In the midst of the current Covid-19 pandemic, the public is advised to work from home. But while work goes home, workstations don’t; forcing many people to work in less-than-ideal workplaces such as couches, couches, and even beds. “This sitting area causes poor posture further exacerbating degenerative changes or wear and tear. You end up bending down, rounding your shoulders and putting your head forward,” said Dr Sheetal Rane, head of physiotherapy at Bhatia Hospital Mumbai.
Sitting for long hours also increases the pressure on the intervertebral discs. “This ultimately causes undue strain on the tissues that can lead to chronic back and neck pain including spondylitis, ” he said.
Spondylosis vs Spondylitis
The terms ‘spondylitis’ and ‘spondylosis’ are sometimes confused with each other because they sound similar and have many symptoms. However, they are separate conditions with important differences.
Spondylitis is an inflammatory condition caused by immune system acts against joints and other soft tissues, whereas spondylosis or osteoarthritis of the spine is not inflammatory and is caused by normal “wear and tear” or as part of the aging process. “Spondylosis is common and becomes more common with age. Wear and tear is normal and quite common. It usually goes unnoticed because recovery or repair of the body’s soft tissues occurs simultaneously. However, as the wear and tear progresses faster than the soft tissue recovery process, symptoms begin to appear. Prior injuries, poor posture can exacerbate or accelerate these degenerative changes,” says Dr Rane.
The most common symptoms a person experiences are pain and stiffness. You may also experience muscle spasms and weakness. That symptoms varies according to the severity and location of the spondylitis. “In a significant measure, it can put pressure on surrounding nerve structures and cause symptoms such as numbness, tingling, pain radiating to the arm or leg and muscle weakness,” Dr Rane shares.
Prepare your workplace
A comfortable seat with adjustable height is preferred. Your feet should be flat on the floor and not hanging off. Chairs should have a backrest, with a small towel roll or pillow for support lower back. The computer screen should be placed at such a level that the top edge of the screen should be at eye level and 16 to 30 inches away. The forearm must be supported.
Rest and stretch
Rest for 2 to 5 minutes every 60 minutes. Destroy your current position. Walk. Stand for some tasks. Do stretch practice for arms and legs during rest.
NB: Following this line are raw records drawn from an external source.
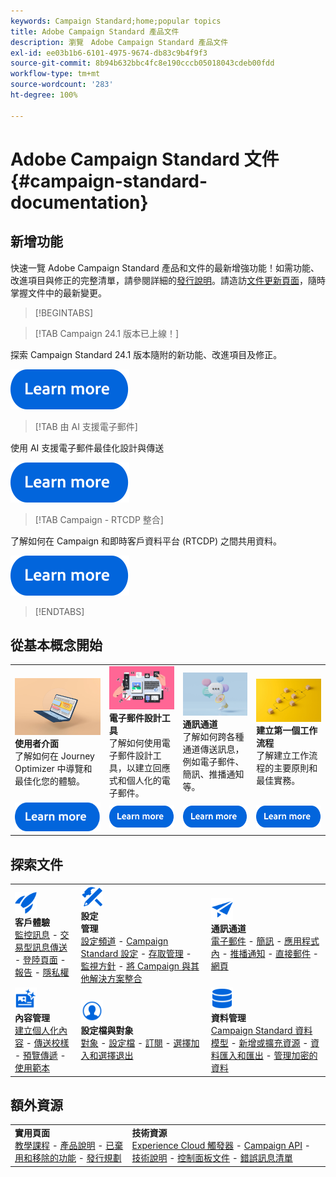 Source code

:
 ```yaml
---
keywords: Campaign Standard;home;popular topics
title: Adobe Campaign Standard 產品文件
description: 瀏覽　Adobe Campaign Standard 產品文件
exl-id: ee03b1b6-6101-4975-9674-db83c9b4f9f3
source-git-commit: 8b94b632bbc4fc8e190cccb05018043cdeb00fdd
workflow-type: tm+mt
source-wordcount: '283'
ht-degree: 100%

---
```


# Adobe Campaign Standard 文件 {#campaign-standard-documentation}

## 新增功能

快速一覽 Adobe Campaign Standard 產品和文件的最新增強功能！如需功能、改進項目與修正的完整清單，請參閱詳細的[發行說明](rn/using/release-notes.md)。請造訪[文件更新頁面](rn/using/documentation-updates.md)，隨時掌握文件中的最新變更。

>[!BEGINTABS]

>[!TAB Campaign 24.1 版本已上線！]

探索 Campaign Standard 24.1 版本隨附的新功能、改進項目及修正。

[![影像](assets/do-not-localize/learn-more-button.svg)](rn/using/release-notes.md)

>[!TAB 由 AI 支援電子郵件]

使用 AI 支援電子郵件最佳化設計與傳送

[![影像](assets/do-not-localize/learn-more-button.svg)](sending/using/predictive.md)

>[!TAB Campaign - RTCDP 整合]

了解如何在 Campaign 和即時客戶資料平台 (RTCDP) 之間共用資料。

[![影像](assets/do-not-localize/learn-more-button.svg)](integrating/using/get-started-sources-destinations.md)

>[!ENDTABS]

## 從基本概念開始

<table style="table-layout:fixed">
  <tr style="border: 0;">
    <td>
    <a href="start/using/about-the-interface.md"><img src="assets/do-not-localize/start-interface.jpeg"></a>
    <div><strong>使用者介面</strong><br/>了解如何在 Journey Optimizer 中導覽和最佳化您的體驗。</div>
    </td>
    <td>
    <a href="designing/using/designing-content-in-adobe-campaign.md"><img src="assets/do-not-localize/start-designer.png"></a>
    <div><strong>電子郵件設計工具</strong><br/>了解如何使用電子郵件設計工具，以建立回應式和個人化的電子郵件。</div>
    </td>
    <td>
    <a href="channels/using/get-started-communication-channels.md"><img src="assets/do-not-localize/start-deliveries.jpeg"></a>
    <div><strong>通訊通道</strong><br/>了解如何跨各種通道傳送訊息，例如電子郵件、簡訊、推播通知等。
    </td>
    <td>
    <a href="automating/using/building-a-workflow.md"><img src="assets/do-not-localize/start-workflows.jpeg"></a>
    <div><strong>建立第一個工作流程</strong><br/>了解建立工作流程的主要原則和最佳實務。</div>
    </td>
  </tr>
  <tr style="border: 0;">
    <td align="center"><a href="start/using/about-the-interface.md"><img src="assets/do-not-localize/learn-more-button.svg"></a></td>
    <td align="center"><a href="designing/using/designing-content-in-adobe-campaign.md"><img src="assets/do-not-localize/learn-more-button.svg"></a></td>
    <td align="center"><a href="channels/using/get-started-communication-channels.md"><img src="assets/do-not-localize/learn-more-button.svg"></a></td>
    <td align="center"><a href="automating/using/building-a-workflow.md"><img src="assets/do-not-localize/learn-more-button.svg"></a></td>
    </tr>
</table>

## 探索文件

<table style="table-layout:auto">
  <tr style="border: 0;">
    <td>
      <img src="assets/do-not-localize/icon-quick-start.svg" width="35px"><br/>
      <strong>客戶體驗</strong><br/><a href="sending/using/track-and-monitor.md">監控訊息</a> - <a href="channels/using/getting-started-with-transactional-msg.md">交易型訊息傳送</a> - <a href="channels/using/getting-started-with-landing-pages.md">登陸頁面</a> - <a href="reporting/using/about-dynamic-reports.md">報告</a> - <a href="start/using/privacy-management.md">隱私權</a>
    </td>
    <td>
      <img src="assets/do-not-localize/icon-configure.svg" width="35px"><br/>
      <strong>設定<br/>管理</strong><br/><a href="administration/using/about-channel-configuration.md">設定頻道</a> - <a href="administration/using/about-campaign-standard-settings.md">Campaign Standard 設定</a>  - <a href="administration/using/about-access-management.md">存取管理</a> - <a href="administration/using/monitoring-guidelines.md">監視方針</a> - <a href="integrating/using/get-started-campaign-integrations.md">將 Campaign 與其他解決方案整合</a>
    </td>
    <td>
      <img src="assets/do-not-localize/icon-campaign.svg" width="35px"><br/>
      <strong>通訊通道</strong><br/><a href="channels/using/about-emails.md">電子郵件</a> - <a href="channels/using/about-sms-messages.md">簡訊</a> - <a href="channels/using/about-in-app-messaging.md">應用程式內</a> - <a href="channels/using/about-push-notifications.md">推播通知</a> - <a href="channels/using/about-direct-mail.md">直接郵件</a> - <a href="channels/using/about-direct-mail.md">網頁</a>
    </td>
  </tr>
  <tr style="border: 0;">
    <td>
      <img src="assets/do-not-localize/icon-content.svg" width="35px"><br/>
      <strong>內容管理</strong><br/><a href="sending/using/design-and-personalize.md">建立個人化內容</a> - <a href="sending/using/sending-proofs.md">傳送校樣</a> - <a href="sending/using/previewing-messages.md">預覽傳遞</a> - <a href="sending/using/use-templates.md">使用範本</a>
    </td>
    <td>
      <img src="assets/do-not-localize/icon_profile-audience.svg" width="35px"><br/>
      <strong>設定檔與對象</strong><br/><a href="audiences/using/about-audiences.md">對象</a> - <a href="audiences/using/about-profiles.md">設定檔</a> - <a href="audiences/using/about-subscriptions.md">訂閱</a> - <a href="audiences/using/about-opt-in-and-opt-out-in-campaign.md">選擇加入和選擇退出</a>
    </td>
    <td>
      <img src="assets/do-not-localize/icon-data.svg" width="35px"><br/>
      <strong>資料管理</strong><br/><a href="developing/using/data-model-concepts.md">Campaign Standard 資料模型</a> - <a href="developing/using/key-steps-to-add-a-resource.md">新增或擴充資源</a> - <a href="automating/using/about-data-import-and-export.md">資料匯入和匯出</a> - <a href="automating/using/managing-encrypted-data.md">管理加密的資料</a>
    </td>
  </tr>
</table>

## 額外資源

<table style="table-layout:fixed"><tr style="border: 0;">
<td><strong>實用頁面</strong><br/>
<a href="https://experienceleague.adobe.com/docs/campaign-standard-learn/tutorials/overview.html?lang=zh-Hant" target="_blank">教學課程</a> - <a href="https://helpx.adobe.com/tw/legal/product-descriptions/campaign-standard.html" target="_blank">產品說明</a> - <a href="rn/using/deprecated-features.md">已棄用和移除的功能</a> - <a href="rn/using/release-planning.md">發行規劃</a>
</td>
<td><strong>技術資源</strong><br/>
<a href="integrating/using/about-adobe-experience-cloud-triggers.md">Experience Cloud 觸發器</a> - <a href="api/using/get-started-apis.md">Campaign API</a> - <a href="https://helpx.adobe.com/tw/campaign/kb/acs-article-list.html" target="blank">技術說明</a> - <a href="https://experienceleague.adobe.com/docs/control-panel/using/control-panel-home.html?lang=zh-Hant" target="_blank">控制面板文件</a> - <a href="https://experienceleague.adobe.com/developer/campaign-errors/error_codes.html?lang=zh-Hant">錯誤訊息清單</a>
</td>
</tr></table> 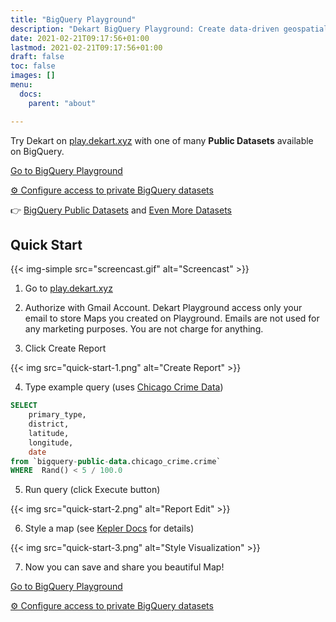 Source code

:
 ```yaml
---
title: "BigQuery Playground"
description: "Dekart BigQuery Playground: Create data-driven geospatial visualizations from BigQuery Public Datasets"
date: 2021-02-21T09:17:56+01:00
lastmod: 2021-02-21T09:17:56+01:00
draft: false
toc: false
images: []
menu:
  docs:
    parent: "about"

---
```


Try Dekart on <a target="_blank" href="https://play.dekart.xyz">play.dekart.xyz</a> with one of many **Public Datasets** available on BigQuery.

<a class="btn btn-primary" target="_blank" href="https://play.dekart.xyz/" role="button">Go to BigQuery Playground</a>

[⚙️ Configure access to private BigQuery datasets](https://cloud.dekart.xyz/)

<p>👉 <a target="_blank" href="https://console.cloud.google.com/marketplace/browse?filter=solution-type:dataset" role="button">BigQuery Public Datasets</a> and <a target="_blank" href="https://www.reddit.com/r/bigquery/wiki/datasets" role="button">Even More Datasets</a></p>


## Quick Start

{{< img-simple src="screencast.gif" alt="Screencast" >}}

1. Go to <a target="_blank" href="https://play.dekart.xyz">play.dekart.xyz</a>


2. Authorize with Gmail Account. Dekart Playground access only your email to store Maps you created on Playground. Emails are not used for any marketing purposes. You are not charge for anything.


3. Click Create Report

{{< img src="quick-start-1.png" alt="Create Report" >}}

4. Type example query (uses [Chicago Crime Data](https://console.cloud.google.com/marketplace/product/city-of-chicago-public-data/chicago-crime?project=dekart-playground&folder=&organizationId=))

```SQL
SELECT
    primary_type,
    district,
    latitude,
    longitude,
    date
from `bigquery-public-data.chicago_crime.crime`
WHERE  Rand() < 5 / 100.0
```

5. Run query (click Execute button)

{{< img src="quick-start-2.png"  alt="Report Edit" >}}

6. Style a map (see [Kepler Docs](https://docs.kepler.gl/docs/user-guides) for details)

{{< img src="quick-start-3.png" alt="Style Visualization" >}}

7. Now you can save and share you beautiful Map!

<a class="btn btn-primary" target="_blank" href="https://play.dekart.xyz/" role="button">Go to BigQuery Playground</a>

[⚙️ Configure access to private BigQuery datasets](https://cloud.dekart.xyz/)
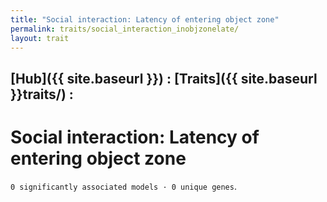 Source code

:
 ```yaml
---
title: "Social interaction: Latency of entering object zone"
permalink: traits/social_interaction_inobjzonelate/
layout: trait
---
```


## [Hub]({{ site.baseurl }}) : [Traits]({{ site.baseurl }}traits/) : 

# Social interaction: Latency of entering object zone
`0 significantly associated models · 0 unique genes`.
Consciously strive to improve your posture. Sit up straight with your shoulders and hips aligned in a line. Sit an inch higher often.
Movement has many benefits; it relaxes tissues, lubricates joints, prevents stiffness, improves circulation, reduces fatigue, and increases stamina.
Physical fitness can help you avoid and overcome problems associated with computer use and long hours of sitting. This increases strength endurance and flexibility. World Health Organization (WHO) recommends a minimum of 150 minutes of moderate-intensity activity per week for better heart health. It also helps keep weight under control. Some of these exercises can be aerobics, Zumba, cycling, swimming, skipping or even simple walking.
It’s a must to see a doctor if you experience constant pain, numbness, weakness, and have problems that interfere with daily activities, says Dr Rane. “In the acute stage of pain, rest is useful, after that you can start with attitude correction and stretching exercises. The physiotherapist will gradually increase your exercise to strengthening,” says Dr Rane.